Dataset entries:
===
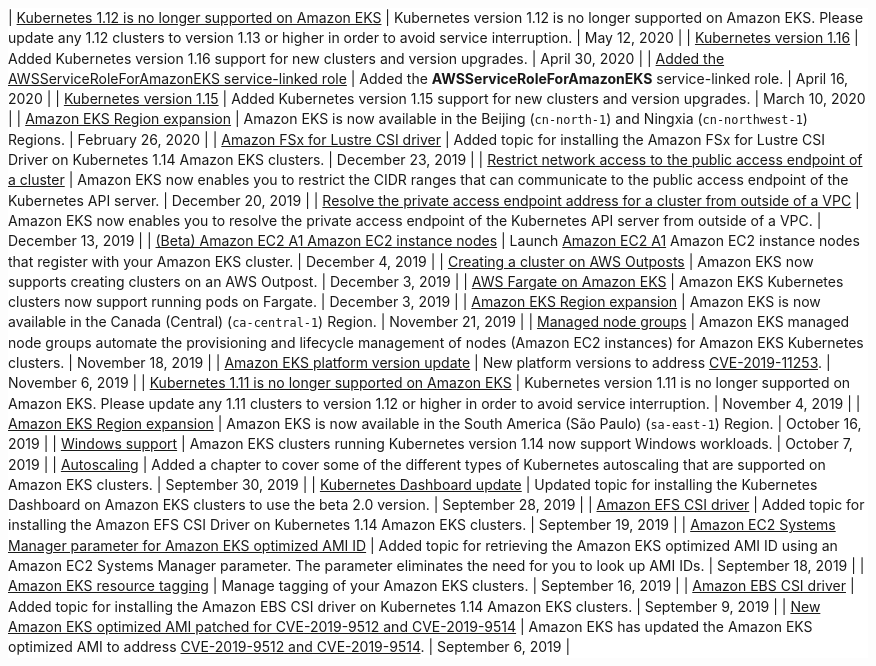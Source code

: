 | [Kubernetes 1\.12 is no longer supported on Amazon EKS](https://docs.aws.amazon.com/eks/latest/userguide/update-cluster.html) | Kubernetes version 1\.12 is no longer supported on Amazon EKS\. Please update any 1\.12 clusters to version 1\.13 or higher in order to avoid service interruption\. | May 12, 2020 | 
| [Kubernetes version 1\.16](https://docs.aws.amazon.com/eks/latest/userguide/kubernetes-versions.html#kubernetes-1.16) | Added Kubernetes version 1\.16 support for new clusters and version upgrades\. | April 30, 2020 | 
| [Added the AWSServiceRoleForAmazonEKS service\-linked role](https://docs.aws.amazon.com/eks/latest/userguide/using-service-linked-roles-eks.html) | Added the **AWSServiceRoleForAmazonEKS** service\-linked role\. | April 16, 2020 | 
| [Kubernetes version 1\.15](https://docs.aws.amazon.com/eks/latest/userguide/kubernetes-versions.html#kubernetes-1.15) | Added Kubernetes version 1\.15 support for new clusters and version upgrades\. | March 10, 2020 | 
| [Amazon EKS Region expansion](#doc-history) | Amazon EKS is now available in the Beijing \(`cn-north-1`\) and Ningxia \(`cn-northwest-1`\) Regions\. | February 26, 2020 | 
| [Amazon FSx for Lustre CSI driver](https://docs.aws.amazon.com/eks/latest/userguide/fsx-csi.html) | Added topic for installing the Amazon FSx for Lustre CSI Driver on Kubernetes 1\.14 Amazon EKS clusters\. | December 23, 2019 | 
| [Restrict network access to the public access endpoint of a cluster](https://docs.aws.amazon.com/eks/latest/userguide/cluster-endpoint.html) | Amazon EKS now enables you to restrict the CIDR ranges that can communicate to the public access endpoint of the Kubernetes API server\. | December 20, 2019 | 
| [Resolve the private access endpoint address for a cluster from outside of a VPC](https://docs.aws.amazon.com/eks/latest/userguide/cluster-endpoint.html) | Amazon EKS now enables you to resolve the private access endpoint of the Kubernetes API server from outside of a VPC\. | December 13, 2019 | 
| [\(Beta\) Amazon EC2 A1 Amazon EC2 instance nodes](https://docs.aws.amazon.com/eks/latest/userguide/arm-support.html) | Launch [Amazon EC2 A1](https://aws.amazon.com/ec2/instance-types/a1/) Amazon EC2 instance nodes that register with your Amazon EKS cluster\. | December 4, 2019 | 
| [Creating a cluster on AWS Outposts](https://docs.aws.amazon.com/eks/latest/userguide/eks-on-outposts.html) | Amazon EKS now supports creating clusters on an AWS Outpost\. | December 3, 2019 | 
| [AWS Fargate on Amazon EKS](https://docs.aws.amazon.com/eks/latest/userguide/fargate.html) | Amazon EKS Kubernetes clusters now support running pods on Fargate\. | December 3, 2019 | 
| [Amazon EKS Region expansion](#doc-history) | Amazon EKS is now available in the Canada \(Central\) \(`ca-central-1`\) Region\. | November 21, 2019 | 
| [Managed node groups](https://docs.aws.amazon.com/eks/latest/userguide/managed-node-groups.html) | Amazon EKS managed node groups automate the provisioning and lifecycle management of nodes \(Amazon EC2 instances\) for Amazon EKS Kubernetes clusters\. | November 18, 2019 | 
| [Amazon EKS platform version update](https://docs.aws.amazon.com/eks/latest/userguide/platform-versions.html) | New platform versions to address [CVE\-2019\-11253](https://groups.google.com/forum/#!msg/kubernetes-security-announce/jk8polzSUxs/dfq6a-MnCQAJ)\. | November 6, 2019 | 
| [Kubernetes 1\.11 is no longer supported on Amazon EKS](https://docs.aws.amazon.com/eks/latest/userguide/update-cluster.html) | Kubernetes version 1\.11 is no longer supported on Amazon EKS\. Please update any 1\.11 clusters to version 1\.12 or higher in order to avoid service interruption\. | November 4, 2019 | 
| [Amazon EKS Region expansion](#doc-history) | Amazon EKS is now available in the South America \(São Paulo\) \(`sa-east-1`\) Region\. | October 16, 2019 | 
| [Windows support](https://docs.aws.amazon.com/eks/latest/userguide/windows-support.html) | Amazon EKS clusters running Kubernetes version 1\.14 now support Windows workloads\. | October 7, 2019 | 
| [Autoscaling](https://docs.aws.amazon.com/eks/latest/userguide/autoscaling.html) | Added a chapter to cover some of the different types of Kubernetes autoscaling that are supported on Amazon EKS clusters\. | September 30, 2019 | 
| [Kubernetes Dashboard update](https://docs.aws.amazon.com/eks/latest/userguide/dashboard-tutorial.html) | Updated topic for installing the Kubernetes Dashboard on Amazon EKS clusters to use the beta 2\.0 version\. | September 28, 2019 | 
| [Amazon EFS CSI driver](https://docs.aws.amazon.com/eks/latest/userguide/efs-csi.html) | Added topic for installing the Amazon EFS CSI Driver on Kubernetes 1\.14 Amazon EKS clusters\. | September 19, 2019 | 
| [Amazon EC2 Systems Manager parameter for Amazon EKS optimized AMI ID](https://docs.aws.amazon.com/eks/latest/userguide/retrieve-ami-id.html) | Added topic for retrieving the Amazon EKS optimized AMI ID using an Amazon EC2 Systems Manager parameter\. The parameter eliminates the need for you to look up AMI IDs\. | September 18, 2019 | 
| [Amazon EKS resource tagging](https://docs.aws.amazon.com/eks/latest/userguide/eks-using-tags.html) | Manage tagging of your Amazon EKS clusters\. | September 16, 2019 | 
| [Amazon EBS CSI driver](https://docs.aws.amazon.com/eks/latest/userguide/ebs-csi.html) | Added topic for installing the Amazon EBS CSI driver on Kubernetes 1\.14 Amazon EKS clusters\. | September 9, 2019 | 
| [New Amazon EKS optimized AMI patched for CVE\-2019\-9512 and CVE\-2019\-9514](https://docs.aws.amazon.com/eks/latest/userguide/eks-optimized-ami.html) | Amazon EKS has updated the Amazon EKS optimized AMI to address [CVE\-2019\-9512 and CVE\-2019\-9514](https://groups.google.com/forum/#!topic/kubernetes-security-announce/wlHLHit1BqA)\. | September 6, 2019 |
===
AIM OF THE TASK: Nothing but an exact copy belongs in the answer: the lines from the top of the records through the line containing "March 10, 2020 |", minus the pictures.

SOLUTION TO THIS TASK:
Source code

: | [Kubernetes 1\.12 is no longer supported on Amazon EKS](https://docs.aws.amazon.com/eks/latest/userguide/update-cluster.html) | Kubernetes version 1\.12 is no longer supported on Amazon EKS\. Please update any 1\.12 clusters to version 1\.13 or higher in order to avoid service interruption\. | May 12, 2020 | 
| [Kubernetes version 1\.16](https://docs.aws.amazon.com/eks/latest/userguide/kubernetes-versions.html#kubernetes-1.16) | Added Kubernetes version 1\.16 support for new clusters and version upgrades\. | April 30, 2020 | 
| [Added the AWSServiceRoleForAmazonEKS service\-linked role](https://docs.aws.amazon.com/eks/latest/userguide/using-service-linked-roles-eks.html) | Added the **AWSServiceRoleForAmazonEKS** service\-linked role\. | April 16, 2020 | 
| [Kubernetes version 1\.15](https://docs.aws.amazon.com/eks/latest/userguide/kubernetes-versions.html#kubernetes-1.15) | Added Kubernetes version 1\.15 support for new clusters and version upgrades\. | March 10, 2020 | 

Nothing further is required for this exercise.